(Saved data entries)
-------
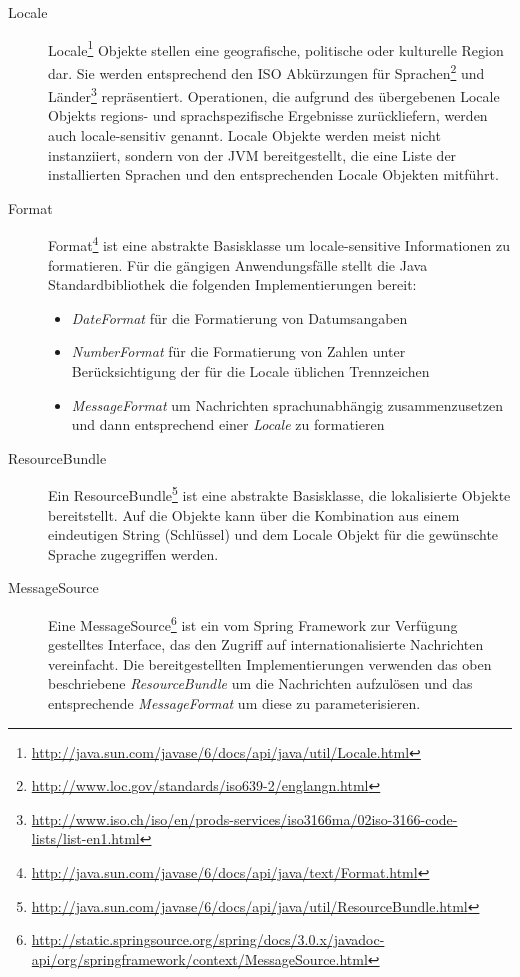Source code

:\begin{description}
\item[Locale]
Locale\footnote{\url{http://java.sun.com/javase/6/docs/api/java/util/Locale.html}}
Objekte stellen eine geografische, politische oder kulturelle Region dar. Sie
werden entsprechend den ISO Abkürzungen für
Sprachen\footnote{\url{http://www.loc.gov/standards/iso639-2/englangn.html}} und
Länder\footnote{\url{http://www.iso.ch/iso/en/prods-services/iso3166ma/02iso-3166-code-lists/list-en1.html}}
repräsentiert. Operationen, die aufgrund des übergebenen Locale Objekts regions-
und sprachspezifische Ergebnisse zurückliefern, werden auch locale-sensitiv
genannt. Locale Objekte werden meist nicht instanziiert, sondern von der
\ac{JVM} bereitgestellt, die eine Liste der installierten Sprachen und den entsprechenden
Locale Objekten mitführt.
\item[Format]
Format\footnote{\url{http://java.sun.com/javase/6/docs/api/java/text/Format.html}}
ist eine abstrakte Basisklasse um locale-sensitive Informationen zu formatieren.
Für die gängigen Anwendungsfälle stellt die Java Standardbibliothek die
folgenden Implementierungen bereit:
\begin{itemize}
  \item \emph{DateFormat} für die Formatierung von Datumsangaben
  \item \emph{NumberFormat} für die Formatierung von Zahlen unter
  Berücksichtigung der für die Locale üblichen Trennzeichen
  \item \emph{MessageFormat} um Nachrichten sprachunabhängig zusammenzusetzen
  und dann entsprechend einer \emph{Locale} zu formatieren
\end{itemize}
\item[ResourceBundle] Ein
ResourceBundle\footnote{\url{http://java.sun.com/javase/6/docs/api/java/util/ResourceBundle.html}}
ist eine abstrakte Basisklasse, die lokalisierte Objekte bereitstellt. Auf die
Objekte kann über die Kombination aus einem eindeutigen String (Schlüssel) und
dem Locale Objekt für die gewünschte Sprache zugegriffen werden.
\item[MessageSource] Eine
MessageSource\footnote{\url{http://static.springsource.org/spring/docs/3.0.x/javadoc-api/org/springframework/context/MessageSource.html}}
ist ein vom Spring Framework zur Verfügung gestelltes Interface, das den Zugriff
auf internationalisierte Nachrichten vereinfacht. Die bereitgestellten
Implementierungen verwenden das oben beschriebene \emph{ResourceBundle} um die
Nachrichten aufzulösen und das entsprechende \emph{MessageFormat} um diese zu
parameterisieren.
\end{description}

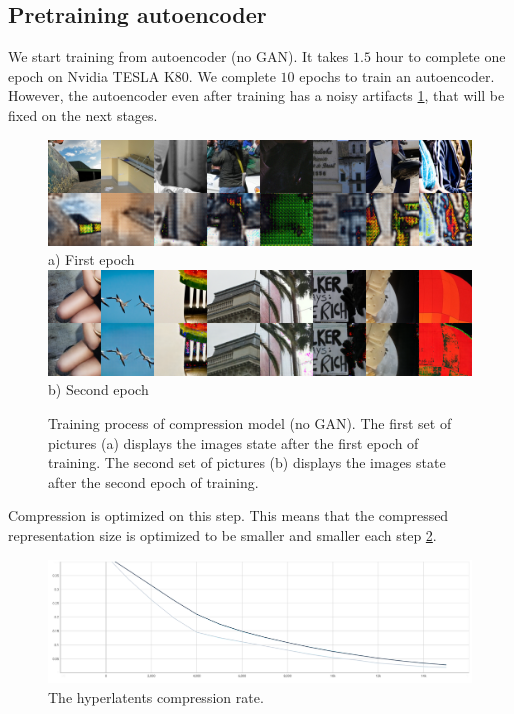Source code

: \subsection{Pretraining autoencoder}

We start training from autoencoder (no GAN). It takes $1.5$ hour to complete one epoch on Nvidia TESLA K80. We complete $10$ epochs to train an autoencoder. However, the autoencoder even after training has a noisy artifacts \ref{training-compression-examples}, that will be fixed on the next stages.

\begin{figure}[!ht]
    \label{training-compression-examples}
    \centering
    \includegraphics[width=\textwidth]{figure/step_1000.png}
    a) First epoch
    \includegraphics[width=\textwidth]{figure/step_15000.png}
    b) Second epoch
    \caption{Training process of compression model (no GAN). The first set of pictures (a) displays the images state after the first epoch of training. The second set of pictures (b) displays the images state after the second epoch of training.}
\end{figure}

Compression is optimized on this step. This means that the compressed representation size is optimized to be smaller and smaller each step \ref{training-compression-q-rate}.

\begin{figure}[!ht]
    \label{training-compression-q-rate}
    \centering
    \includegraphics{figure/compression-q-rate-hyperlatent.png}
    \caption{The hyperlatents compression rate.}
\end{figure}



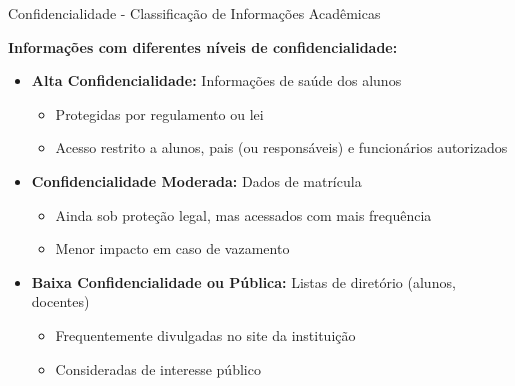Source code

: \begin{frame}{Confidencialidade - Classificação de Informações Acadêmicas}


\begin{block}{\textbf{Informações com diferentes níveis de confidencialidade:}}
\begin{itemize}
  \item \textbf{Alta Confidencialidade:} Informações de saúde dos alunos
  \begin{itemize}
    \item Protegidas por regulamento ou lei
    \item Acesso restrito a alunos, pais (ou responsáveis) e funcionários autorizados
  \end{itemize}
  
  \item \textbf{Confidencialidade Moderada:} Dados de matrícula
  \begin{itemize}
    \item Ainda sob proteção legal, mas acessados com mais frequência
    \item Menor impacto em caso de vazamento
  \end{itemize}
  
  \item \textbf{Baixa Confidencialidade ou Pública:} Listas de diretório (alunos, docentes)
  \begin{itemize}
    \item Frequentemente divulgadas no site da instituição
    \item Consideradas de interesse público
  \end{itemize}
\end{itemize}
\end{block}

\end{frame}

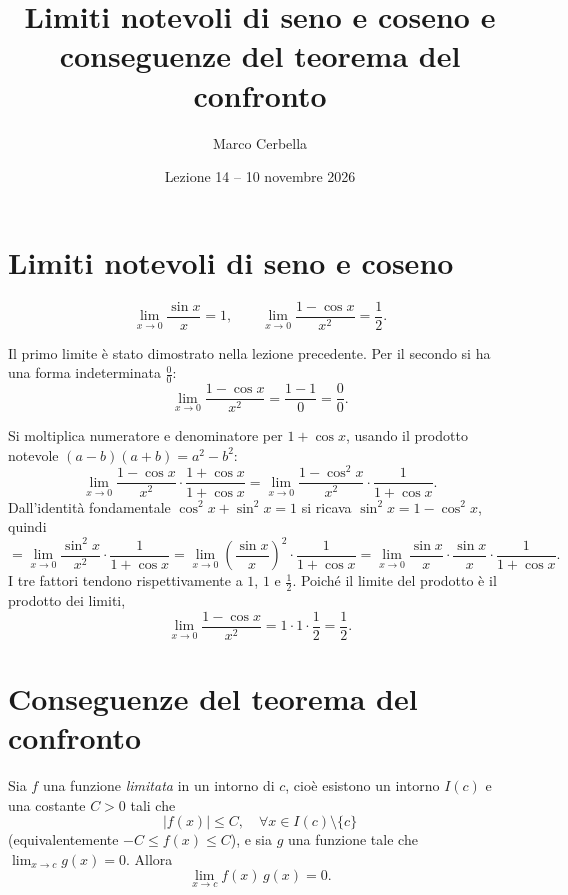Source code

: \documentclass[11pt,a4paper]{article}
\title{Limiti notevoli di seno e coseno e conseguenze del teorema del confronto}
\author{Marco Cerbella}
\date{Lezione 14 -- 10 novembre 2026}
\begin{document}
\maketitle

\section{Limiti notevoli di seno e coseno}

\begin{teorema}
\[
  \lim_{x\to 0}\frac{\sin x}{x} = 1, \qquad \lim_{x\to 0}\frac{1 - \cos x}{x^2} = \frac{1}{2}.
\]
\end{teorema}

Il primo limite è stato dimostrato nella lezione precedente. Per il secondo si ha una forma indeterminata $\frac{0}{0}$:
\[
  \lim_{x\to 0}\frac{1 - \cos x}{x^2} = \frac{1 - 1}{0} = \frac{0}{0}.
\]

\begin{esempio}
Si moltiplica numeratore e denominatore per $1 + \cos x$, usando il prodotto notevole $(a - b)(a + b) = a^2 - b^2$:
\[
  \lim_{x\to 0}\frac{1 - \cos x}{x^2}\cdot\frac{1 + \cos x}{1 + \cos x} = \lim_{x\to 0}\frac{1 - \cos^2 x}{x^2}\cdot\frac{1}{1 + \cos x}.
\]
Dall'identità fondamentale $\cos^2 x + \sin^2 x = 1$ si ricava $\sin^2 x = 1 - \cos^2 x$, quindi
\[
  = \lim_{x\to 0}\frac{\sin^2 x}{x^2}\cdot\frac{1}{1 + \cos x} = \lim_{x\to 0}\left(\frac{\sin x}{x}\right)^{2}\cdot\frac{1}{1 + \cos x}
  = \lim_{x\to 0}\frac{\sin x}{x}\cdot\frac{\sin x}{x}\cdot\frac{1}{1 + \cos x}.
\]
I tre fattori tendono rispettivamente a $1$, $1$ e $\frac{1}{2}$. Poiché il limite del prodotto è il prodotto dei limiti,
\[
  \lim_{x\to 0}\frac{1 - \cos x}{x^2} = 1\cdot 1\cdot\frac{1}{2} = \frac{1}{2}.
\]
\end{esempio}

\section{Conseguenze del teorema del confronto}

\begin{teorema}
Sia $f$ una funzione \emph{limitata} in un intorno di $c$, cioè esistono un intorno $I(c)$ e una costante $C > 0$ tali che
\[
  |f(x)| \le C, \quad \forall x \in I(c)\setminus\{c\}
\]
(equivalentemente $-C \le f(x) \le C$), e sia $g$ una funzione tale che $\displaystyle\lim_{x\to c} g(x) = 0$. Allora
\[
  \lim_{x\to c} f(x)\,g(x) = 0.
\]
\end{teorema}
\end{document}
-------
[WHAT THE EXERCISE ASKS] Filter the records for lines containing the word "confronto" and copy each one.

[RESPONSE TO THIS TASK]
\title{Limiti notevoli di seno e coseno e conseguenze del teorema del confronto}
\section{Conseguenze del teorema del confronto}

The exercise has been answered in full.